Le film retrace la dure réalité de réfugiés japonais durant la seconde guerre mondiale. La particularité du film étant que nous allons suivre deux enfants, Seita (14 ans) et Setsuko (4ans), durant cette difficile épreuve. Le fillm est relativement puissant à deux égards : la prise de mâturité de deux enfants et la vive critique de la guerre.
Pour moi, ce film est loin d'être misérabiliste comme j'ai pu l'entendre. Au contraire, je trouve qu'il respire le bonheur et la joie. Les deux enfants se débrouillent relativement bien dans cet univers qui n'est pas si impitoyable que cela (hors guerre). Ils vont se baigner dans la mer, mangent des bonbons, jouent avec les lucioles, aménagent leur home sweet home, ... Même si par son jeune âge Setsuko pleure régulièrement, je garde plutôt ses rires en tête que ses lamentations (étrangement similaires aux sirènes). L'exagération misérabiliste ne vient jamais ; au contraire, la nature est montrée comme accueillante et les deux enfants s'en sortent bien. De plus, ces enfants vont beaucoup évolué au fil du temps. Seita doit endosser le rôle de parent en s'occupant de sa petite soeur (plus question de pleurer car un proche est mort ; sauf quand la réalité sort de la bouche de Setsuko). Et quand c'est lui qui flanche, Setsuko sait montrer qu'elle veille sur son frère en venant le chercher au commissariat et en lui proposant de voir un docteur.
Là où les problèmes se font sentir, c'est lorsque la guerre est évoquée. Dans un premier temps, la difficulté est morale et psychologique. Les deux enfants ne supportent pas les critiques de la "gentille" tante. Celle-ci les met de côté sous prétexte qu'ils ne "participent pas à l'effort de guerre". Les gens qui ne se battent pas sont donc des parasites, des bons à rien. Dans un deuxième temps, la difficulté est d'ordre plus matériel et physique : setsuko mange mal. Il n'est pas question de les montrer en train de mourir de faim ; ils n'ont pas les bons aliments. La guerre impacte la population à de nombreux niveaux. Enfin, le film termine sur une petite critique sociale, quand les plus aisés reviennent dans leur maison (d'ailleurs la seule chanson avec parole du film ; nous ne sommes rien sans foyer).

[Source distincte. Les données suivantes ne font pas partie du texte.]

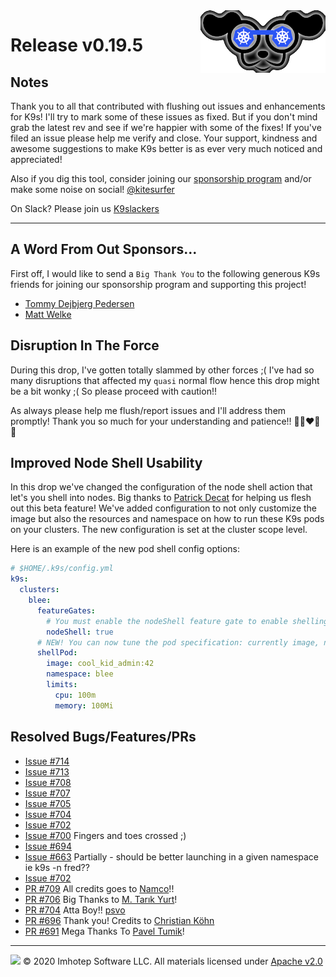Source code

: <img src="https://raw.githubusercontent.com/derailed/k9s/master/assets/k9s_small.png" align="right" width="200" height="auto"/>

# Release v0.19.5

## Notes

Thank you to all that contributed with flushing out issues and enhancements for K9s! I'll try to mark some of these issues as fixed. But if you don't mind grab the latest rev and see if we're happier with some of the fixes! If you've filed an issue please help me verify and close. Your support, kindness and awesome suggestions to make K9s better is as ever very much noticed and appreciated!

Also if you dig this tool, consider joining our [sponsorship program](https://github.com/sponsors/derailed) and/or make some noise on social! [@kitesurfer](https://twitter.com/kitesurfer)

On Slack? Please join us [K9slackers](https://join.slack.com/t/k9sers/shared_invite/enQtOTA5MDEyNzI5MTU0LWQ1ZGI3MzliYzZhZWEyNzYxYzA3NjE0YTk1YmFmNzViZjIyNzhkZGI0MmJjYzhlNjdlMGJhYzE2ZGU1NjkyNTM)

---

## A Word From Out Sponsors...

First off, I would like to send a `Big Thank You` to the following generous K9s friends for joining our sponsorship program and supporting this project!

* [Tommy Dejbjerg Pedersen](https://github.com/tpedersen123)
* [Matt Welke](https://github.com/mattwelke)

## Disruption In The Force

During this drop, I've gotten totally slammed by other forces ;( I've had so many disruptions that affected my `quasi` normal flow hence this drop might be a bit wonky ;( So please proceed with caution!!

As always please help me flush/report issues and I'll address them promptly! Thank you so much for your understanding and patience!! 🙏👨‍❤️‍👨😍

## Improved Node Shell Usability

In this drop we've changed the configuration of the node shell action that let's you shell into nodes. Big thanks to [Patrick Decat](https://github.com/pdecat) for helping us flesh out this beta feature! We've added configuration to not only customize the image but also the resources and namespace on how to run these K9s pods on your clusters. The new configuration is set at the cluster scope level.

Here is an example of the new pod shell config options:

```yaml
# $HOME/.k9s/config.yml
k9s:
  clusters:
    blee:
      featureGates:
        # You must enable the nodeShell feature gate to enable shelling into nodes
        nodeShell: true
      # NEW! You can now tune the pod specification: currently image, namespace and resources
      shellPod:
        image: cool_kid_admin:42
        namespace: blee
        limits:
          cpu: 100m
          memory: 100Mi
```

## Resolved Bugs/Features/PRs

* [Issue #714](https://github.com/derailed/k9s/issues/714)
* [Issue #713](https://github.com/derailed/k9s/issues/713)
* [Issue #708](https://github.com/derailed/k9s/issues/708)
* [Issue #707](https://github.com/derailed/k9s/issues/707)
* [Issue #705](https://github.com/derailed/k9s/issues/705)
* [Issue #704](https://github.com/derailed/k9s/issues/704)
* [Issue #702](https://github.com/derailed/k9s/issues/702)
* [Issue #700](https://github.com/derailed/k9s/issues/700) Fingers and toes crossed ;)
* [Issue #694](https://github.com/derailed/k9s/issues/694)
* [Issue #663](https://github.com/derailed/k9s/issues/663) Partially - should be better launching in a given namespace ie k9s -n fred??
* [Issue #702](https://github.com/derailed/k9s/issues/702)
* [PR #709](https://github.com/derailed/k9s/pull/709) All credits goes to [Namco](https://github.com/namco1992)!!
* [PR #706](https://github.com/derailed/k9s/pull/706) Big Thanks to [M. Tarık Yurt](https://github.com/mtyurt)!
* [PR #704](https://github.com/derailed/k9s/pull/704) Atta Boy!! [psvo](https://github.com/psvo)
* [PR #696](https://github.com/derailed/k9s/pull/696) Thank you! Credits to [Christian Köhn](https://github.com/ckoehn)
* [PR #691](https://github.com/derailed/k9s/pull/691) Mega Thanks To [Pavel Tumik](https://github.com/sagor999)!

---

<img src="https://raw.githubusercontent.com/derailed/k9s/master/assets/imhotep_logo.png" width="32" height="auto"/> © 2020 Imhotep Software LLC. All materials licensed under [Apache v2.0](http://www.apache.org/licenses/LICENSE-2.0)
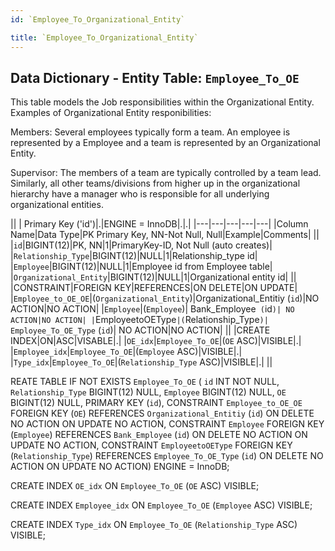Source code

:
 ```yaml
---
id: `Employee_To_Organizational_Entity`

title: `Employee_To_Organizational_Entity`
---
```


## Data Dictionary - Entity Table: `Employee_To_OE`

This table models the Job responsibilities within the Organizational Entity. 
Examples of Organizational Entity responibilities: 

Members: Several employees typically form a team. An employee is represented by a Employee and a team is represented by an Organizational Entity.

Supervisor: The members of a team are typically controlled by a team lead. Similarly, all other teams/divisions from higher up in the 
organizational hierarchy have a manager who is responsible for all underlying organizational entities.

||
| Primary Key ('id')|.|ENGINE = InnoDB|.|.|
|---|---|---|---|---|
|Column Name|Data Type|PK Primary Key, NN-Not Null, Null|Example|Comments|
||
|`id`|BIGINT(12)|PK, NN|1|PrimaryKey-ID, Not Null (auto creates)|
|`Relationship_Type`|BIGINT(12)|NULL|1|Relationship_type id|
|`Employee`|BIGINT(12)|NULL|1|Employee id from Employee table|
|`Organizational_Entity`|BIGINT(12)|NULL|1|Organizational entity id|
||
|CONSTRAINT|FOREIGN KEY|REFERENCES|ON DELETE|ON UPDATE|
|`Employee_to_OE_OE`|(`Organizational_Entity`)|Organizational_Entitiy (`id`)|NO ACTION|NO ACTION|
|`Employee`|(`Employee`)| Bank_Employee` (`id`)| NO ACTION|NO ACTION|
|`EmployeetoOEType`|(`Relationship_Type`)| Employee_To_OE_Type` (`id`)| NO ACTION|NO ACTION|
||
|CREATE INDEX|ON|ASC|VISABLE|.|
|`OE_idx`|`Employee_To_OE`|(`OE` ASC)|VISIBLE|.|
|`Employee_idx`|`Employee_To_OE`|(`Employee` ASC)|VISIBLE|.|
|`Type_idx`|`Employee_To_OE`|(`Relationship_Type` ASC)|VISIBLE|.|
||






































REATE TABLE IF NOT EXISTS `Employee_To_OE` (
  `id` INT NOT NULL,
  `Relationship_Type` BIGINT(12) NULL,
  `Employee` BIGINT(12) NULL,
  `OE` BIGINT(12) NULL,
  PRIMARY KEY (`id`),
  CONSTRAINT `Employee_to_OE_OE`
    FOREIGN KEY (`OE`)
    REFERENCES `Organizational_Entitiy` (`id`)
    ON DELETE NO ACTION
    ON UPDATE NO ACTION,
  CONSTRAINT `Employee`
    FOREIGN KEY (`Employee`)
    REFERENCES `Bank_Employee` (`id`)
    ON DELETE NO ACTION
    ON UPDATE NO ACTION,
  CONSTRAINT `EmployeetoOEType`
    FOREIGN KEY (`Relationship_Type`)
    REFERENCES `Employee_To_OE_Type` (`id`)
    ON DELETE NO ACTION
    ON UPDATE NO ACTION)
ENGINE = InnoDB;

CREATE INDEX `OE_idx` ON `Employee_To_OE` (`OE` ASC) VISIBLE;

CREATE INDEX `Employee_idx` ON `Employee_To_OE` (`Employee` ASC) VISIBLE;

CREATE INDEX `Type_idx` ON `Employee_To_OE` (`Relationship_Type` ASC) VISIBLE;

Je ne trouve donc pas du tout que le film soit misérabiliste. Il est d'une réalité lucide et implacable, qui résonne encore avec l'actualité d'aujourd'hui et la crise des réfugiés. Cette réalité est similaire à notre quotidien. Beaucoup de moments creux où l'on "attend" je ne sais quoi. Quelques moments difficiles à surmonter (encore plus durs en temps de guerre). Mais surtout, des instants gracieux et plein d'insouciance, qui marqueront l'esprit humain jusqu'à sa mort.